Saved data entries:
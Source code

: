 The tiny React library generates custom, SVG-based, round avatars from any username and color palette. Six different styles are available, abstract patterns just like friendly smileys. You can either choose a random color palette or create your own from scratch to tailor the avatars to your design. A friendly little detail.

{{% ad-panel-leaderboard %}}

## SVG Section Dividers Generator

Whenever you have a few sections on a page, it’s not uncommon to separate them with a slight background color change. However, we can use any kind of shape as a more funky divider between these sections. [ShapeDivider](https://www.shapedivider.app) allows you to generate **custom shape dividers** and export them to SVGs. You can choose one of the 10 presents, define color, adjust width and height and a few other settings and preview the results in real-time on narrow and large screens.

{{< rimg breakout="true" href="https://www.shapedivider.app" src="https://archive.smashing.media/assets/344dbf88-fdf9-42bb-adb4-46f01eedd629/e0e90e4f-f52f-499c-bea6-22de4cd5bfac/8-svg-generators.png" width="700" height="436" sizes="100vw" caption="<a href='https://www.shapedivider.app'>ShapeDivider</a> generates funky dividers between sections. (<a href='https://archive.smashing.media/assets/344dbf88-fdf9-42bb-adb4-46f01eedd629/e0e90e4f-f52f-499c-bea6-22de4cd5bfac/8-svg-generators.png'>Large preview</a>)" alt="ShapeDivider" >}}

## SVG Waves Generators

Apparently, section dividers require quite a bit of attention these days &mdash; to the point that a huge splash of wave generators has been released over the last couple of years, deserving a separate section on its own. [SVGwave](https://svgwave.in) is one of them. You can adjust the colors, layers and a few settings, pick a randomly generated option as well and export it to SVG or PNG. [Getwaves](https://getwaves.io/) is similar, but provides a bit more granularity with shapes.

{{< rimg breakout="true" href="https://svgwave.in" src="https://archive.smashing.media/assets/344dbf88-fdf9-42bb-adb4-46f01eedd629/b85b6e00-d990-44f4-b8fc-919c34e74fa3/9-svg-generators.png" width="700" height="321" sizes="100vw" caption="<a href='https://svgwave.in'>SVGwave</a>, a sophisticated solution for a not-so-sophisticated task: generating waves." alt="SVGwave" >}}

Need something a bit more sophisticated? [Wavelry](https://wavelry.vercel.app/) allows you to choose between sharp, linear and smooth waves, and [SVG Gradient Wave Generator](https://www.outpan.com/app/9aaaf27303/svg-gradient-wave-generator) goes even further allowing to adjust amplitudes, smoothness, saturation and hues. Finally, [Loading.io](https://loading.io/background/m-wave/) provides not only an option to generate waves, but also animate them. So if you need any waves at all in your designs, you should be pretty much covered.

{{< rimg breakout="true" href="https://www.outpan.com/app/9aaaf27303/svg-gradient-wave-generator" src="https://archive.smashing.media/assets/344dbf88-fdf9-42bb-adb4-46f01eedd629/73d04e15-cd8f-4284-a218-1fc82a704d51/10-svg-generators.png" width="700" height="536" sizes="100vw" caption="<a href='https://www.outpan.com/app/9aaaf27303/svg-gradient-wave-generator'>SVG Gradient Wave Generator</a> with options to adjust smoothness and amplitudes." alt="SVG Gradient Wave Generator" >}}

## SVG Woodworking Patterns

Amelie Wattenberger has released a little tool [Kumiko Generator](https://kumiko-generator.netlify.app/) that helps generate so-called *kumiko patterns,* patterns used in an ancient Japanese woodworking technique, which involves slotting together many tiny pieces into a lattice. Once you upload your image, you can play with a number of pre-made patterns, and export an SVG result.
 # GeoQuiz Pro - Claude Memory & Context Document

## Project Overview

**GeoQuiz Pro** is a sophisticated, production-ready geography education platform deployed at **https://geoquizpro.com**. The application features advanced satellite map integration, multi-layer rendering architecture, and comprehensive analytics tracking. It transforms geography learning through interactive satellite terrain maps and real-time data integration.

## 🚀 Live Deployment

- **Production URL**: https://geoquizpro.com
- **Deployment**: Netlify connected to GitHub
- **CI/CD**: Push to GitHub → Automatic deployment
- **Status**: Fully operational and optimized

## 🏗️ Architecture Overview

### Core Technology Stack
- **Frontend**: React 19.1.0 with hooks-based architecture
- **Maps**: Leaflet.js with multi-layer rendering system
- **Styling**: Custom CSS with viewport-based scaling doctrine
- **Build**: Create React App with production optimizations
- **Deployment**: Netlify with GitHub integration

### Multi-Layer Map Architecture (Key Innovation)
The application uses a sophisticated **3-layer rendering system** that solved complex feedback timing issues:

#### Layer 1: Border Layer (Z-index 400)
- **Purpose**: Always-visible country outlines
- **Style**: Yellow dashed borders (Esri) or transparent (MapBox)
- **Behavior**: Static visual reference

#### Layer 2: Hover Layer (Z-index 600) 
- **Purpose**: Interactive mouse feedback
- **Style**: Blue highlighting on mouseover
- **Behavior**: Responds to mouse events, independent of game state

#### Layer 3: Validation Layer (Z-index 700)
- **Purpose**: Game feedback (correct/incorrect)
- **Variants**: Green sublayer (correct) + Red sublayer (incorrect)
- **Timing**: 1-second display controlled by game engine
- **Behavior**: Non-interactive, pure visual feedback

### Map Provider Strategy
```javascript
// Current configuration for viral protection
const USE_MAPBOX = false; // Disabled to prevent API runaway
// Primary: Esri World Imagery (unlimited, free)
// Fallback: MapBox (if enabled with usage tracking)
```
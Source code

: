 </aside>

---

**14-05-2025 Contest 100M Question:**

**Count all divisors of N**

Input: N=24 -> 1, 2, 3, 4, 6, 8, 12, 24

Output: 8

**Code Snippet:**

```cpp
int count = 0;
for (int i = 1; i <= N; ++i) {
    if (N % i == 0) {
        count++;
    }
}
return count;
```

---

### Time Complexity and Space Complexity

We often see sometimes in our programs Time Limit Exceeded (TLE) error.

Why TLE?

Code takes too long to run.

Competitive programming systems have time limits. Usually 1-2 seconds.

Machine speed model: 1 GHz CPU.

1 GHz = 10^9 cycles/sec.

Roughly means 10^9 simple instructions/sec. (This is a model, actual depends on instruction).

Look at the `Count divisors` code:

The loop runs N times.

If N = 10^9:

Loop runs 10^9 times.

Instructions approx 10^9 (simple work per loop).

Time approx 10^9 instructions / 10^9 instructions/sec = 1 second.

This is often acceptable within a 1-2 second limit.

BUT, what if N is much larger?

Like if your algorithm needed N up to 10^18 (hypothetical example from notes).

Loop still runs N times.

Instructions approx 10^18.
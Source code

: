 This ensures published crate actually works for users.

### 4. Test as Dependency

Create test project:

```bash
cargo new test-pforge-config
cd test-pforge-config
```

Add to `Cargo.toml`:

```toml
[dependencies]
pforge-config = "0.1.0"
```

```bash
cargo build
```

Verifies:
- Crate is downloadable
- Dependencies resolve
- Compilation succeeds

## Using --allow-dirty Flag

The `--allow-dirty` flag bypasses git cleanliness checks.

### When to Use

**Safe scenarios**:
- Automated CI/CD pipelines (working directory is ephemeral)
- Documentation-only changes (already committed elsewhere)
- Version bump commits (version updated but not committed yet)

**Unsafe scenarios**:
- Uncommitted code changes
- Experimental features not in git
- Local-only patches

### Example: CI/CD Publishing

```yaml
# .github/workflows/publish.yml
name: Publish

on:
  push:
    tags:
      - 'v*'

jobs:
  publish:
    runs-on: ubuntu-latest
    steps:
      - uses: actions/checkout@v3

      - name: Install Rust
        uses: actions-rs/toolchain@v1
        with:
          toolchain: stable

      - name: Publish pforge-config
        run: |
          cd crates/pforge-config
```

TO DO. The reply should hold only the lines from the top of the records through the line that has "## SVG Section Dividers Generator", each one exact.

REPLY TO THE TASK.
Source code

: The tiny React library generates custom, SVG-based, round avatars from any username and color palette. Six different styles are available, abstract patterns just like friendly smileys. You can either choose a random color palette or create your own from scratch to tailor the avatars to your design. A friendly little detail.

{{% ad-panel-leaderboard %}}

## SVG Section Dividers Generator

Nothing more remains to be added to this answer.